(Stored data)
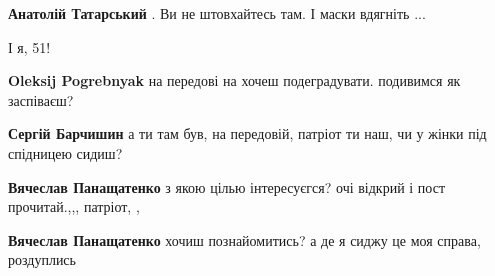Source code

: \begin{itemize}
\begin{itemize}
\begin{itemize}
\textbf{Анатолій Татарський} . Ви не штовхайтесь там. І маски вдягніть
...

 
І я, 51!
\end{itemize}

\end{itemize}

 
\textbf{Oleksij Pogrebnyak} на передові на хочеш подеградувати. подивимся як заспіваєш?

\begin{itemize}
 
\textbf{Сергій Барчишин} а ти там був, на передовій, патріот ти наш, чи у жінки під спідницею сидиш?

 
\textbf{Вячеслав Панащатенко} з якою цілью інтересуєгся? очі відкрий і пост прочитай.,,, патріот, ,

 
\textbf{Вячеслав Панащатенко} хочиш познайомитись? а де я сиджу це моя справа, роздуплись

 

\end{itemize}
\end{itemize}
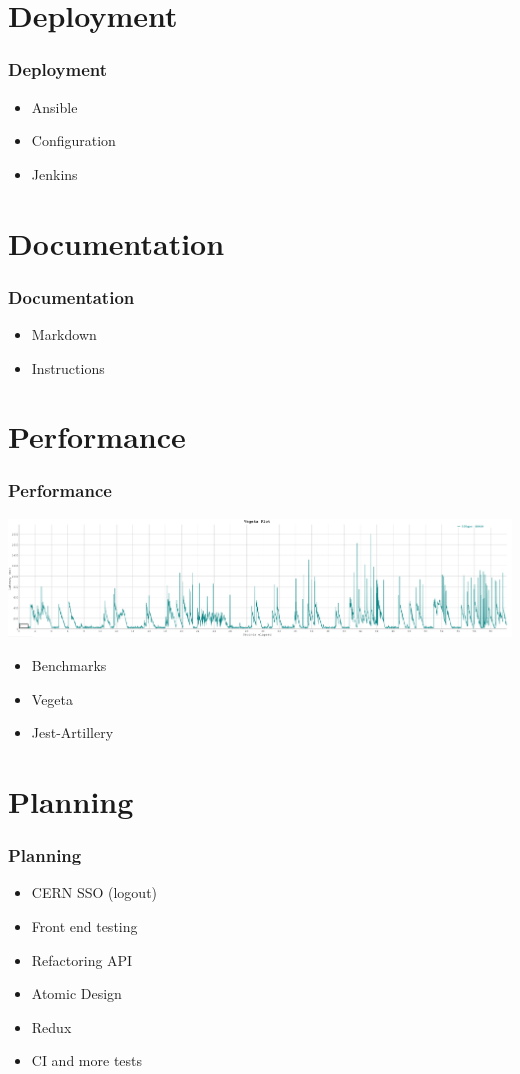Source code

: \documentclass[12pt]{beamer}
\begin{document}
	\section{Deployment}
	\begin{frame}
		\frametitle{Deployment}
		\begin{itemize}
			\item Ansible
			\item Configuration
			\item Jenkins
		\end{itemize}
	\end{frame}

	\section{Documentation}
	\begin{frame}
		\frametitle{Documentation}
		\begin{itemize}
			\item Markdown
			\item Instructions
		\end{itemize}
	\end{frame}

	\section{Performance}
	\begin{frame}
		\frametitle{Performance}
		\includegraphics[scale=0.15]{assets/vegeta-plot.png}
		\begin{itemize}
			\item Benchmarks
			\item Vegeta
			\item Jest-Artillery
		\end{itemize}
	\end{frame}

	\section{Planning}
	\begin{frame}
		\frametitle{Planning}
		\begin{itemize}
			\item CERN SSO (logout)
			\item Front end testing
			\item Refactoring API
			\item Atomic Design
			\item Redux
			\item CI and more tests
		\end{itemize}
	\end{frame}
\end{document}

→ **TASK DIRECTIONS**:
From the first line to the last, write out the data above exactly. Omit the pictures.

→ **RESULT FOR THIS EXERCISE**:
Source code

: \begin{itemize}
\begin{itemize}
\begin{itemize}
\textbf{Анатолій Татарський} . Ви не штовхайтесь там. І маски вдягніть
...

 
І я, 51!
\end{itemize}

\end{itemize}

 
\textbf{Oleksij Pogrebnyak} на передові на хочеш подеградувати. подивимся як заспіваєш?

\begin{itemize}
 
\textbf{Сергій Барчишин} а ти там був, на передовій, патріот ти наш, чи у жінки під спідницею сидиш?

 
\textbf{Вячеслав Панащатенко} з якою цілью інтересуєгся? очі відкрий і пост прочитай.,,, патріот, ,

 
\textbf{Вячеслав Панащатенко} хочиш познайомитись? а де я сиджу це моя справа, роздуплись

 

\end{itemize}
\end{itemize}
Source code

: \documentclass[12pt]{beamer}
\begin{document}
	\section{Deployment}
	\begin{frame}
		\frametitle{Deployment}
		\begin{itemize}
			\item Ansible
			\item Configuration
			\item Jenkins
		\end{itemize}
	\end{frame}

	\section{Documentation}
	\begin{frame}
		\frametitle{Documentation}
		\begin{itemize}
			\item Markdown
			\item Instructions
		\end{itemize}
	\end{frame}

	\section{Performance}
	\begin{frame}
		\frametitle{Performance}
		\includegraphics[scale=0.15]{assets/vegeta-plot.png}
		\begin{itemize}
			\item Benchmarks
			\item Vegeta
			\item Jest-Artillery
		\end{itemize}
	\end{frame}

	\section{Planning}
	\begin{frame}
		\frametitle{Planning}
		\begin{itemize}
			\item CERN SSO (logout)
			\item Front end testing
			\item Refactoring API
			\item Atomic Design
			\item Redux
			\item CI and more tests
		\end{itemize}
	\end{frame}
\end{document}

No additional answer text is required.